Stored data entries
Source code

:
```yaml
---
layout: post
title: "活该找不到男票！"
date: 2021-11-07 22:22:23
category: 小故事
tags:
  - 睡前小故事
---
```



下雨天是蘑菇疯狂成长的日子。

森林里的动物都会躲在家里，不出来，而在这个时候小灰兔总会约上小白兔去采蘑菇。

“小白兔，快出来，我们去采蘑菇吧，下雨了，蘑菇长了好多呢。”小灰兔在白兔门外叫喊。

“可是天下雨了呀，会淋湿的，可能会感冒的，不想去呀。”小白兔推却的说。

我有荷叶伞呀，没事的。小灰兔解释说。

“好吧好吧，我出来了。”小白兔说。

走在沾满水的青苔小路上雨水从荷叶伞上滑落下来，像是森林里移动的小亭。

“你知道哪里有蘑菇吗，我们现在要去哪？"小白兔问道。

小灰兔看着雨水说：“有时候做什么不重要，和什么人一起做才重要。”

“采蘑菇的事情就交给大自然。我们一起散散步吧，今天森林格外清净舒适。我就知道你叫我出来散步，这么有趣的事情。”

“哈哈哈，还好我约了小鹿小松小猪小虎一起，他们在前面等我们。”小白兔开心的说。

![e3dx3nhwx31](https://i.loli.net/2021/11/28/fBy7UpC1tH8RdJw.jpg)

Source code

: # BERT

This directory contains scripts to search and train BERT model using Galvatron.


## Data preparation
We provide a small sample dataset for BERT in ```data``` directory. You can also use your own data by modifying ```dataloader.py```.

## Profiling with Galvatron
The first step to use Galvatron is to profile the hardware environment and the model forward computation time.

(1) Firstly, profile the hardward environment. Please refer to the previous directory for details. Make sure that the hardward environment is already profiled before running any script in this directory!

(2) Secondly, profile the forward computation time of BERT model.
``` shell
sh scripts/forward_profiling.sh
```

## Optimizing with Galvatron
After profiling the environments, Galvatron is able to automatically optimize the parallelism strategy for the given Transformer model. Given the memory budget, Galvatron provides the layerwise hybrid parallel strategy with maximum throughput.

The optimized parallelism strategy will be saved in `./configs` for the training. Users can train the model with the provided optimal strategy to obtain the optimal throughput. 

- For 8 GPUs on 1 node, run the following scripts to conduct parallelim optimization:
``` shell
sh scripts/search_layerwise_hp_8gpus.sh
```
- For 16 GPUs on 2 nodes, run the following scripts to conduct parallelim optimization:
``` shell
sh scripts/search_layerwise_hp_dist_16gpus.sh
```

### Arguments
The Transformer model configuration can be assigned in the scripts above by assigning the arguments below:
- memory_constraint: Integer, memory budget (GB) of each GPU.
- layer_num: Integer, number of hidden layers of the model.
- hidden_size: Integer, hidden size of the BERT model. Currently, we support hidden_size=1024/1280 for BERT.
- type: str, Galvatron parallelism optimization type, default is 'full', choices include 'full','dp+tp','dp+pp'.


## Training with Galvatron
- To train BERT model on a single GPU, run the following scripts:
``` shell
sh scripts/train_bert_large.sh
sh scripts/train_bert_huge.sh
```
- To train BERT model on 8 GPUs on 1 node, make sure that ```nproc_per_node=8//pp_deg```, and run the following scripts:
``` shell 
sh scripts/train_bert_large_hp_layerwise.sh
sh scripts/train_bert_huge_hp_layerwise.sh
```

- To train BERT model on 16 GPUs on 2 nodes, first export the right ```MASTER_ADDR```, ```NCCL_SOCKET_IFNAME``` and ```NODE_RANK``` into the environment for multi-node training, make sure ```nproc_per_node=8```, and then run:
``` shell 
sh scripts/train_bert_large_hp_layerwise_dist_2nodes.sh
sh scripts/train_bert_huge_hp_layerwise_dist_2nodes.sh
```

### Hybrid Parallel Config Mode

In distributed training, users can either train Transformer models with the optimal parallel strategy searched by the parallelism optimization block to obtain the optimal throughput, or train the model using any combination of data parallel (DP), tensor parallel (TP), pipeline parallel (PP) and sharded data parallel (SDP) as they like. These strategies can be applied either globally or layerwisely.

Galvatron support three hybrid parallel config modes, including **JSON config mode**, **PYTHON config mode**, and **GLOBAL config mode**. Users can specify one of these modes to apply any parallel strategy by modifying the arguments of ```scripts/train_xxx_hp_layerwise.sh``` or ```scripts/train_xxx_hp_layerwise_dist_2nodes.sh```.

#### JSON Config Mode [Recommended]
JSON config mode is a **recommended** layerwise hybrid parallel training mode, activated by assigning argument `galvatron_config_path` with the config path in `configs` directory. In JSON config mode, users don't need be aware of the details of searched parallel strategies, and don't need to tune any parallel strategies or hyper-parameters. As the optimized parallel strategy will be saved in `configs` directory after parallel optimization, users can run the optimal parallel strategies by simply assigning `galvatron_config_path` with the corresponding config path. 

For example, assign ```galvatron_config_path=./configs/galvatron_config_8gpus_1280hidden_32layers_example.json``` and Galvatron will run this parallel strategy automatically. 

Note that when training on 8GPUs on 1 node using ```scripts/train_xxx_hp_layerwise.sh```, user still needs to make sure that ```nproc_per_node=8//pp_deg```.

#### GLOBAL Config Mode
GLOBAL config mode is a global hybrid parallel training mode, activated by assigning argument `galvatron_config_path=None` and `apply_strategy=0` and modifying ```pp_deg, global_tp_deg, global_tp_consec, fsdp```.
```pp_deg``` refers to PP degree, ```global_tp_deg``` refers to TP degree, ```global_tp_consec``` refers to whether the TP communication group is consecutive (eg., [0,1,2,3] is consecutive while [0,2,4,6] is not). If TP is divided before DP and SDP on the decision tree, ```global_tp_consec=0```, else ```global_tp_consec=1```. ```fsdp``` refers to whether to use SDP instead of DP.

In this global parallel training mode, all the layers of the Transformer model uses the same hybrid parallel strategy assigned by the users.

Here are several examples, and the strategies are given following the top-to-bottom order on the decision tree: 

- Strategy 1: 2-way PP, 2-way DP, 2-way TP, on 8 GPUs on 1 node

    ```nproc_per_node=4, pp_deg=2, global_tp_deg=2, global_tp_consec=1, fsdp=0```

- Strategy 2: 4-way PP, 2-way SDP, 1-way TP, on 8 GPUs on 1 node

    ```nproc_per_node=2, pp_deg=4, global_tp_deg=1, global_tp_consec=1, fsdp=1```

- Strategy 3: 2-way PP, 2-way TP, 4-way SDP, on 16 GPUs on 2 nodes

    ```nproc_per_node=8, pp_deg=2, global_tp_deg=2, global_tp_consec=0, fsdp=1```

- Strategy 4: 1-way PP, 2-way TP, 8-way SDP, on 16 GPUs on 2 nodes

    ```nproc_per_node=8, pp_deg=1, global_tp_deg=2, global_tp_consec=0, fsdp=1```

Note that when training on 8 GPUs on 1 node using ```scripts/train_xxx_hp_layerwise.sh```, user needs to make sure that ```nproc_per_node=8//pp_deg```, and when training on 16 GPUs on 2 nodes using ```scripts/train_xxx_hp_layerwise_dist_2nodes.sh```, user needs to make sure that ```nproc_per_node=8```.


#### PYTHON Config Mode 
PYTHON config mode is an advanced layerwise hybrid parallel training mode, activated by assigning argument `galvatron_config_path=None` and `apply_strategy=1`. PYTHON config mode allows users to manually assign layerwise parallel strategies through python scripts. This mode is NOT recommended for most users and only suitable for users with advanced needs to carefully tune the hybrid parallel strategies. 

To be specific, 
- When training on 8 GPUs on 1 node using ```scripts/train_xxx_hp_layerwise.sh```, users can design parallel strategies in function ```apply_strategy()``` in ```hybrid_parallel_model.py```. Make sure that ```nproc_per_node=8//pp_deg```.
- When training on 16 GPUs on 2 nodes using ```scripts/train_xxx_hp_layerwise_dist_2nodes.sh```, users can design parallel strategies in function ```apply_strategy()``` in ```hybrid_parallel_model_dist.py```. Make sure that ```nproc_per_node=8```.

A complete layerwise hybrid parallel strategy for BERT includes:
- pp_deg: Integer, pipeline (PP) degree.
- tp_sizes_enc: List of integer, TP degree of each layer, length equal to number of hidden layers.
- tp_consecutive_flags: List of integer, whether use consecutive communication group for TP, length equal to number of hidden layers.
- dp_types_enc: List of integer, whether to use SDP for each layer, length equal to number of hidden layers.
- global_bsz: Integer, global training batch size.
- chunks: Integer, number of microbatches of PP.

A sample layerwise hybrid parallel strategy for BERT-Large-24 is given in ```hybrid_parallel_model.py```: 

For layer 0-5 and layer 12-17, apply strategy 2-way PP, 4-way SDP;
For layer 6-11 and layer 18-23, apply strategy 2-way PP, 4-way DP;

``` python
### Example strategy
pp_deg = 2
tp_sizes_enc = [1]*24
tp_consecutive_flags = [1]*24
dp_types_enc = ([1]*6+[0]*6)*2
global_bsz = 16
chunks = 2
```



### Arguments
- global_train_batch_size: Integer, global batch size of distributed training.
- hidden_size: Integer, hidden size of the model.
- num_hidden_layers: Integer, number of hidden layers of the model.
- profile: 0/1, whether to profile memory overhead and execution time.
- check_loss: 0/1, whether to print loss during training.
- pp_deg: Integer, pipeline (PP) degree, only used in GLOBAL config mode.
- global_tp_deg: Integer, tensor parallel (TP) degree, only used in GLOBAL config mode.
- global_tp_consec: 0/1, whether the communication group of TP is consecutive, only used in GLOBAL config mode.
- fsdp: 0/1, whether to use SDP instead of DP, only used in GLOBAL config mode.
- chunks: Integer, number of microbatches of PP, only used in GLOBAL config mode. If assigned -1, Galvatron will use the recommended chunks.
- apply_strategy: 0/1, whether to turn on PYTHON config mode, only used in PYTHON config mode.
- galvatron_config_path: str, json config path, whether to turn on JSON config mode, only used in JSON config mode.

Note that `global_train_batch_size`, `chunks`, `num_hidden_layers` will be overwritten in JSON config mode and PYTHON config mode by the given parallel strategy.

* Exercise details
Stop at the line containing "## Optimizing with Galvatron". Please print exactly every line before it from the start of the records, plus that line itself, and nothing else.

* Reply
Source code

:
```yaml
---
layout: post
title: "活该找不到男票！"
date: 2021-11-07 22:22:23
category: 小故事
tags:
  - 睡前小故事
---
```



下雨天是蘑菇疯狂成长的日子。

森林里的动物都会躲在家里，不出来，而在这个时候小灰兔总会约上小白兔去采蘑菇。

“小白兔，快出来，我们去采蘑菇吧，下雨了，蘑菇长了好多呢。”小灰兔在白兔门外叫喊。

“可是天下雨了呀，会淋湿的，可能会感冒的，不想去呀。”小白兔推却的说。

我有荷叶伞呀，没事的。小灰兔解释说。

“好吧好吧，我出来了。”小白兔说。

走在沾满水的青苔小路上雨水从荷叶伞上滑落下来，像是森林里移动的小亭。

“你知道哪里有蘑菇吗，我们现在要去哪？"小白兔问道。

小灰兔看着雨水说：“有时候做什么不重要，和什么人一起做才重要。”

“采蘑菇的事情就交给大自然。我们一起散散步吧，今天森林格外清净舒适。我就知道你叫我出来散步，这么有趣的事情。”

“哈哈哈，还好我约了小鹿小松小猪小虎一起，他们在前面等我们。”小白兔开心的说。

![e3dx3nhwx31](https://i.loli.net/2021/11/28/fBy7UpC1tH8RdJw.jpg)

Source code

: # BERT

This directory contains scripts to search and train BERT model using Galvatron.


## Data preparation
We provide a small sample dataset for BERT in ```data``` directory. You can also use your own data by modifying ```dataloader.py```.

## Profiling with Galvatron
The first step to use Galvatron is to profile the hardware environment and the model forward computation time.

(1) Firstly, profile the hardward environment. Please refer to the previous directory for details. Make sure that the hardward environment is already profiled before running any script in this directory!

(2) Secondly, profile the forward computation time of BERT model.
``` shell
sh scripts/forward_profiling.sh
```

## Optimizing with Galvatron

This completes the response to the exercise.